The medium-term view is more positive. The new government is described as more pro-EU and more aligned with Brussels, which could lead to the release of EU funds that had previously been withheld. That, in turn, is expected to support institutional investment and bring more funds back into Hungary.
The transcript does not describe a wave of panic selling. Some investors who liked the previous government may be less confident about buying or living in Hungary part-time, but no major panic-selling trend is identified. The bigger response appears to be hesitation: investors are waiting to see what policy changes actually happen.
The new government’s exact direction remains unclear. The transcript describes its campaign position as broadly pro-business, not strongly left-wing, and focused on being less controversial and less corrupt than the previous government.
Construction Supply Could Increase, But Not Quickly
Hungary has had historically low numbers of newly built apartments for nearly a decade. The new government is expected to support the supply side, with the stated goal of making newly built apartments more accessible.
Several reasons are given for the low construction rate:
- Bureaucratic approvals were difficult, especially without the right connections.
- A small number of large companies were better positioned to obtain approvals.
- Financing in Hungary is described as difficult, with local banks viewed as stricter than banks in some other countries.
Even if policy changes improve construction conditions, new supply will not appear quickly. The transcript says that in Hungary, the process from buying land to approvals and completed apartments can take around four years. As a result, any meaningful increase in supply may take at least five years to show up.
New construction is also expected to be concentrated more on the outskirts of Budapest and in other parts of Hungary, rather than in central Budapest. Downtown areas are limited by zoning, height rules, and existing urban constraints. For that reason, core Budapest real estate is not expected to be heavily affected by future supply increases.

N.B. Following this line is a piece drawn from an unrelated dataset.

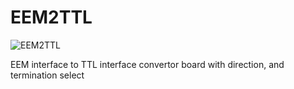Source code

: # EEM2TTL
![EEM2TTL](https://github.com/user-attachments/assets/394a8f5f-186e-4498-a1ea-f35910bd2a21)

EEM interface to TTL interface convertor board with direction, and termination select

Budapest Is No Longer a High-Yield Market
Budapest is no longer presented as a strong rental-yield or cash-flow market. Earlier opportunities with very high net rental yields are no longer typical.
Current realistic long-term rental yields are described as around 3% to 4% gross. The reason is yield compression: rental income has not kept pace with rising property prices.
The market is now described more as a lifestyle, capital preservation, and capital appreciation play. Buyers are often purchasing because they want:
- A part-time base in Central Europe
- A place to spend part of the year
- A politically and legally acceptable environment for capital
- Long-term appreciation potential rather than immediate cash flow
Why Budapest Still Attracts Lifestyle and Capital Preservation Buyers
Budapest is described as having improved significantly in culture, infrastructure, and quality of life. The transcript points to newer museums, better public infrastructure, a strong airport, and improving regional connectivity.
The city is presented as offering many Western European standards while still having lower real estate prices than major Western European cities. The transcript also emphasizes safety, low holding costs, and a landlord-friendly tax and legal environment.
Specific tax and cost points mentioned include:
- Real estate can be sold after five years without capital gains tax.
- Rental income tax is described as 15%, with many deductions allowed.
- Transaction costs for buying and selling are described as lower than in many Western countries.
- Property taxes and holding costs are described as very low compared with Western cities.
Budapest is also described as a practical travel base. Buyers can use it to access other European cities by air, travel by car to neighboring countries, or use Danube river routes. Regional road infrastructure is also improving, with new highways mentioned in Bosnia and a new Budapest–Belgrade train line mentioned as examples of better connectivity.
Short-Term Rentals Require Careful Due Diligence
Short-term rental investment in Budapest is more complicated than long-term rental ownership.
The transcript says new short-term rental licenses are currently not possible because of a moratorium, but the moratorium is expected to expire at the end of 2026. From 2027, new licenses may become possible again.
However, short-term rental regulation is handled district by district. Each district can introduce its own rules, and the general trend is described as making licenses harder to obtain. Buyers should not assume that any attractive apartment can legally or profitably operate as a short-term rental.
The transcript also warns that buying a property with an existing short-term rental license does not necessarily solve the problem. In Budapest, licenses are generally non-transferable because they are tied to the accommodation provider, not simply to the apartment. A license may only effectively transfer in rare cases where both the property and license are held inside a company and the buyer acquires the company.
Short-term rental yields have also declined. According to the transcript, the stronger short-term rental option today is often a larger multi-bedroom unit aimed at groups traveling together, rather than small units targeting low-budget party tourism. Budapest is described as no longer being as cheap or as focused on stag-party tourism as before.
Practical Takeaway
Budapest real estate is not currently framed as a high-yield cash-flow market. The case is more about lifestyle use, capital preservation, long-term appreciation, low holding costs, and a relatively landlord-friendly environment.
The main caveats are political uncertainty, unclear future government policy, compressed rental yields, slow construction timelines, and increasingly complex short-term rental rules. Buyers considering Budapest should distinguish clearly between three strategies: long-term rental income, part-time personal use, and short-term rental operation. Each has different risks, regulations, and return expectations.